Tony Sirico once made David Chase an offer The Sopranos creator couldn’t refuse. In a conversation with Vulture’s Matt Zoller Seitz about the late character actor, who passed away on July 8, 2022 at the age of 79, Chase painted Sirico—who rose to fame as mama’s boy mobster Paulie “Walnuts” Gaultieri on the iconic HBO series—as truly one-of-a-kind. And when it came to the series’ scripts, he really was.
When Zoller Seitz asked Chase what kinds of questions Sirico would most often ask him about his character, Chase admitted that he couldn’t remember the actor asking him a single question about how he should be playing the role of Paulie. “He wasn’t the kind of actor who had a lot of questions about his character,” Chase said, before adding: “But he was the only one who ever asked me to have a line changed. And I did it.”
The line in question wasn’t even Sirico’s to deliver; it was about his character. “Another character was talking about Paulie, and they said he was a bully. Tony didn’t like that. He asked me to take the word ‘bully’ out of there. And I did.”
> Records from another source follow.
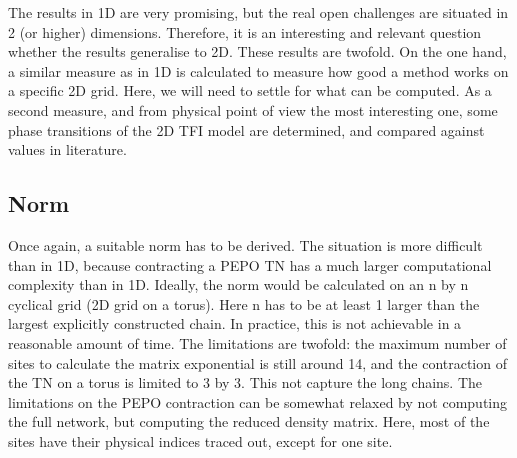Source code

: The results in 1D are very promising, but the real open challenges are situated in 2 (or higher) dimensions. Therefore, it is an interesting and relevant question whether the results generalise to 2D. These results are twofold. On the one hand, a similar measure as in 1D is calculated to measure how good a method works on a specific 2D grid. Here, we will need to settle for what can be computed. As a second measure, and from physical point of view the most interesting one, some phase transitions of the 2D \Gls{TFI} model are determined, and compared against values in literature.

\subsection{Norm}

Once again, a suitable norm has to be derived. The situation is more difficult than in 1D, because contracting a PEPO \Gls{TN} has a much larger computational complexity than in 1D. Ideally, the norm would be calculated on an n by n cyclical grid (2D grid on a torus). Here n has to be at least 1 larger than the largest explicitly constructed chain. In practice, this is not achievable in a reasonable amount of time. The limitations are twofold: the maximum number of sites to calculate the matrix exponential is still around 14, and the contraction of the \Gls{TN} on a torus is limited to 3 by 3. This not capture the long chains.  The limitations on the PEPO contraction can be somewhat relaxed by not computing the full network, but computing the reduced density matrix. Here, most of the sites have their physical indices traced out, except for one site.

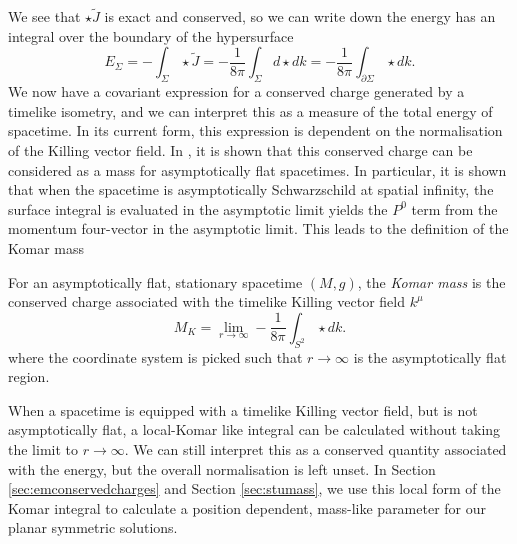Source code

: We see that $\star \tilde{J}$ is exact and conserved, so we can write down the energy has an integral over the boundary of the hypersurface
\begin{equation}
\label{eq:komarenergy}
	E_\Sigma = - \int_\Sigma \star \tilde{J} = - \frac{1}{8\pi} \int_\Sigma d \star dk = - \frac{1}{8\pi} \int_{\partial \Sigma} \star dk .  
\end{equation}
We now have a covariant expression for a conserved charge generated by a timelike isometry, and we can interpret this as a measure of the total energy of spacetime. In its current form, this expression is dependent on the normalisation of the Killing vector field. In \cite{Komar:1958wp}, it is shown that this conserved charge can be considered as a mass for asymptotically flat spacetimes. In particular, it is shown that when the spacetime is asymptotically Schwarzschild at spatial infinity, the surface integral is evaluated in the asymptotic limit yields the $P^0$ term from the momentum four-vector in the asymptotic limit. This leads to the definition of the Komar mass

	\begin{defn}
	For an asymptotically flat, stationary spacetime $(M,g)$, the \emph{Komar mass} is the conserved charge associated with the timelike Killing vector field $k^\mu$
		\begin{equation}
		\label{eq:komarmass}
		    M_K = \lim_{r \rightarrow \infty} -\frac{1}{8 \pi} \int_{S^2} \star d k.
		\end{equation}	
		where the coordinate system is picked such that $r \rightarrow \infty$ is the asymptotically flat region. 
	\end{defn}

When a spacetime is equipped with a timelike Killing vector field, but is not asymptotically flat, a local-Komar like integral can be calculated without taking the limit to $r \rightarrow \infty$. We can still interpret this as a conserved quantity associated with the energy, but the overall normalisation is left unset. In Section \ref{sec:emconservedcharges} and Section \ref{sec:stumass}, we use this local form of the Komar integral to calculate a position dependent, mass-like parameter for our planar symmetric solutions.

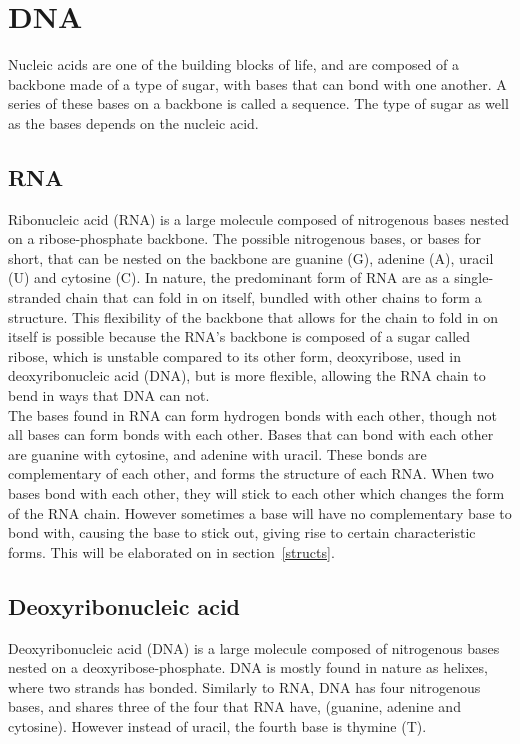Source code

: \section{DNA}
Nucleic acids are one of the building blocks of life, and are composed of a 
backbone made of a type of sugar, with bases that can bond with one another. 
A series of these bases on a backbone is called a sequence. The 
type of sugar as well as the bases depends on the nucleic acid. 
\subsection{RNA} %
Ribonucleic acid (RNA) is a large molecule composed of nitrogenous 
bases nested on a ribose-phosphate backbone. The possible nitrogenous bases, or 
bases for short, 
that can be nested on the backbone are guanine (G), adenine (A), uracil (U) and cytosine 
(C). In nature, the predominant form of RNA are as a single-stranded chain 
that can fold in on itself, bundled with other chains to form a structure. 
This flexibility of the backbone that allows for the chain to fold in on itself 
is possible because the RNA's backbone is composed of a sugar called ribose, 
which is unstable compared to its other form, deoxyribose, used in 
deoxyribonucleic acid (DNA), but is more flexible, allowing the RNA chain to 
bend in ways that DNA can not.\\

The bases found in RNA can form hydrogen bonds with each other, though not all 
bases can form bonds with each other. Bases that can bond with each other are 
guanine with cytosine, and adenine with uracil. These bonds are complementary 
of each other, and forms the structure of each RNA. When 
two bases bond with each other, they will stick to each other 
which changes the form of the RNA chain. However sometimes a base will have no 
complementary base to bond with, causing the base to stick out, giving rise to 
certain characteristic forms. This will be elaborated on in section~\ref{structs}.

\subsection{Deoxyribonucleic acid}
Deoxyribonucleic acid (DNA) is a large molecule composed of nitrogenous bases 
nested on a deoxyribose-phosphate. DNA is mostly found in nature as helixes, 
where two strands has bonded. Similarly to RNA, DNA has four nitrogenous 
bases, and shares three of the four that RNA have, (guanine, adenine and cytosine). 
However instead of uracil, the fourth base is thymine (T). 

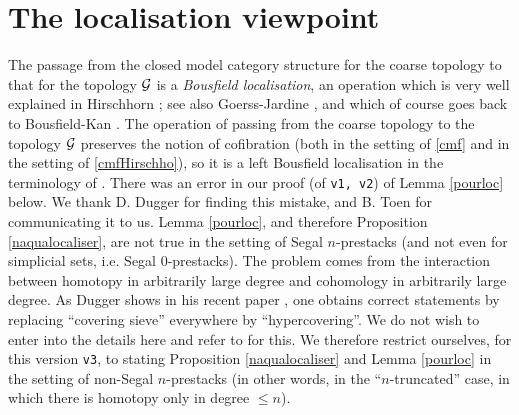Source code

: 
\clearpage
\section{The localisation viewpoint}
\label{localisationpage}


The passage from the closed model category structure for the coarse topology
to that for the topology $\Gg$ is a \emph{Bousfield localisation}, an operation
which is very well explained in Hirschhorn \cite{Hirschhorn}; see also
Goerss-Jardine \cite{JardineGoerssLoc}, and which of course goes back to
Bousfield-Kan \cite{BousfieldKan}. The operation of passing from the coarse
topology to the topology $\Gg$ preserves the notion of cofibration (both in the
setting of \ref{cmf} and in the setting of \ref{cmfHirschho}), so it is a left
Bousfield localisation in the terminology of \cite{Hirschhorn}.
There was an error in our proof (of {\tt v1, v2}) of Lemma \ref{pourloc}
below. We thank D. Dugger for finding this mistake, and B. Toen for
communicating it to us. Lemma \ref{pourloc}, and therefore
Proposition \ref{naqualocaliser}, are not true in the setting of Segal
$n$-prestacks (and not even for simplicial sets, i.e. Segal $0$-prestacks). The
problem comes from the interaction between homotopy in arbitrarily large degree
and cohomology in arbitrarily large degree. As Dugger shows in his recent paper
\cite{Dugger}, one obtains correct statements by replacing ``covering sieve''
everywhere by ``hypercovering''. We do not wish to enter into the details here
and refer to \cite{Dugger} for this. We therefore restrict ourselves, for this
version {\tt v3}, to stating Proposition \ref{naqualocaliser} and
Lemma \ref{pourloc} in the setting of non-Segal $n$-prestacks (in other words,
in the ``$n$-truncated'' case, in which there is homotopy only in degree
$\leq n$).

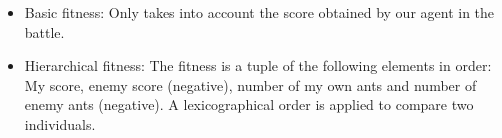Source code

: \documentclass[runningheads]{llncs}
\begin{document}
\begin{itemize}
\item Basic fitness: Only takes into account the score obtained by our agent in the battle.
\item Hierarchical fitness: The fitness is a tuple of the following elements in order: My score, enemy score (negative), number of my own ants and number of enemy ants (negative). A lexicographical order is applied to compare two individuals.

\end{itemize}


 
\end{document}

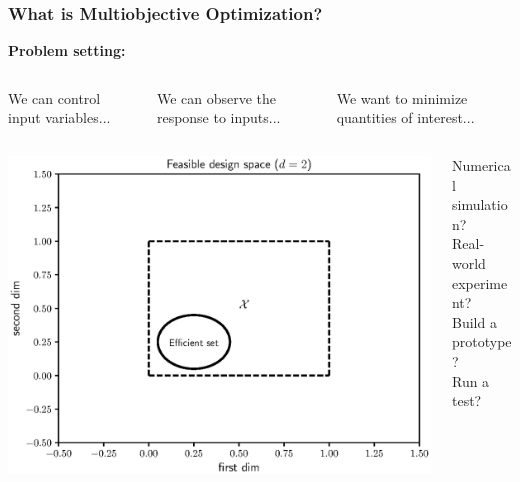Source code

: \documentclass[aspectratio=169]{beamer}
\begin{document}
\begin{frame}\frametitle{What is Multiobjective Optimization?}
{\bf Problem setting:}\\
\medskip
\begin{columns}
\begin{column}{.3\textwidth}
We can control input variables...
\end{column}
\begin{column}{.25\textwidth}
We can observe the response to inputs...
\end{column}
\begin{column}{.3\textwidth}
We want to minimize quantities of interest...
\end{column}
\end{columns}
\begin{columns}
\begin{column}{.35\textwidth}
\includegraphics[width=\textwidth]{../img/moo_old/feasible_design.eps}
\end{column}
\begin{column}{.2\textwidth}
\begin{center}
{\scriptsize
Numerical simulation?\\
Real-world experiment?\\
Build a prototype?\\
Run a test?\\
}
\end{center}
\end{column}
\end{columns}
\end{frame}
\end{document}
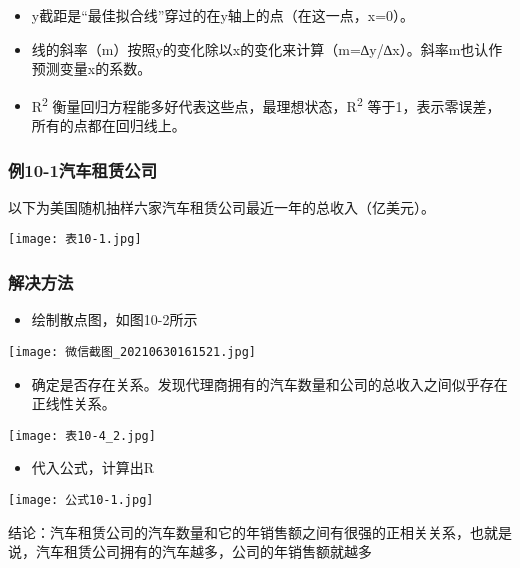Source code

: \begin{itemize}
\tightlist
\item
  y截距是``最佳拟合线''穿过的在y轴上的点（在这一点，x=0）。
\item
  线的斜率（m）按照y的变化除以x的变化来计算（m=∆y/∆x）。斜率m也认作预测变量x的系数。
\item
  R\textsuperscript{2}
  衡量回归方程能多好代表这些点，最理想状态，R\textsuperscript{2}
  等于1，表示零误差，所有的点都在回归线上。
\end{itemize}

\hypertarget{ux4f8b10-1ux6c7dux8f66ux79dfux8d41ux516cux53f8}{%
\subsubsection{例10-1汽车租赁公司}\label{ux4f8b10-1ux6c7dux8f66ux79dfux8d41ux516cux53f8}}

以下为美国随机抽样六家汽车租赁公司最近一年的总收入（亿美元）。


\texttt{[image: 表10-1.jpg]}

\hypertarget{ux89e3ux51b3ux65b9ux6cd5}{%
\subsubsection{解决方法}\label{ux89e3ux51b3ux65b9ux6cd5}}

\begin{itemize}
\tightlist
\item
  绘制散点图，如图10-2所示
\end{itemize}

\texttt{[image: 微信截图\_20210630161521.jpg]}

\begin{itemize}
\tightlist
\item
  确定是否存在关系。发现代理商拥有的汽车数量和公司的总收入之间似乎存在正线性关系。
\end{itemize}


\texttt{[image: 表10-4\_2.jpg]}

\begin{itemize}
\tightlist
\item
  代入公式，计算出R
\end{itemize}


\texttt{[image: 公式10-1.jpg]}

结论：汽车租赁公司的汽车数量和它的年销售额之间有很强的正相关关系，也就是说，汽车租赁公司拥有的汽车越多，公司的年销售额就越多

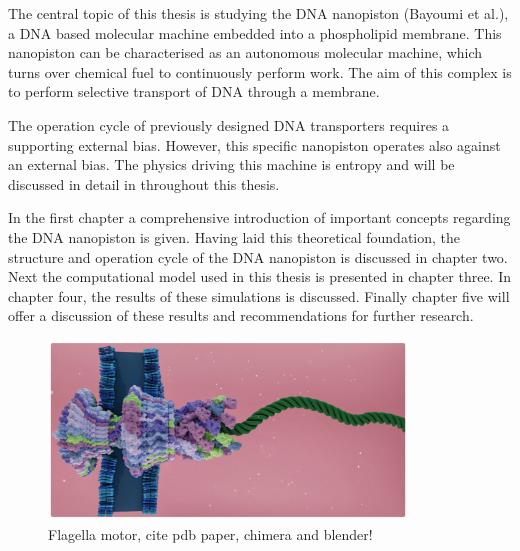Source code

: The central topic of this thesis is studying the DNA nanopiston (Bayoumi et
al.\cite{Bayoumi21}), a DNA based molecular machine embedded into a phospholipid
membrane. This
nanopiston can be characterised as an autonomous molecular machine, which turns over
chemical fuel to continuously perform work. The aim of this complex is to perform
selective transport of DNA through a membrane.

The operation cycle of previously designed DNA transporters requires a supporting
external bias.\cite{Franceschini2013} However, this specific nanopiston operates also
against an external bias. The physics driving this machine is entropy and will be
discussed in detail in throughout this thesis.

In the first chapter a comprehensive introduction of important concepts
regarding the DNA nanopiston is given. Having laid this theoretical foundation, the
structure and operation cycle of the DNA nanopiston is discussed in chapter two. Next the
computational model used in this thesis is presented in chapter three. In chapter four,
the results of these simulations is discussed. Finally chapter five will offer a
discussion of these results and recommendations for further research.
\vspace{0.5cm}
\begin{figure}[ht]
\begin{center}
  \includegraphics[width=0.85\textwidth]{Figures/flagella2.png}
  \caption{Flagella motor, cite pdb paper, chimera and blender!}
\end{center}
\end{figure}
While Chase doesn’t recall what he changed the word to, he surmised that “bully” was some sort of a trigger word for Sirico given his real-life Sopranos-like past. “I wonder if that had something to do with why he was so sensitive about it,” Chase said. “Maybe he had been a bully as a young man. I’ve seen a picture of him as a young man standing out in the street next to a parking meter with a tank top on. Flexing his muscles, you know. He looked the part.”
Before Sirico began acting in the mid-1970s—one of his first roles was an uncredited part in The Godfather: Part II—Sirico was deeply immersed in the New York City crime world The Sopranos fictionalized. The Brooklyn native was arrested more than two dozen times in his early life, with charges ranging from assault to robbery. According to The Smoking Gun, a judge once described Sirico as “a danger to society.”
“He told me some stories, oh my God,” Chase told Vulture.
In 1971, Sirico was convicted on felony weapons possession and sentenced to a maximum of four years in prison; he ended up serving just 20 months of his sentence and turned his life around when he found acting following his release from Sing Sing.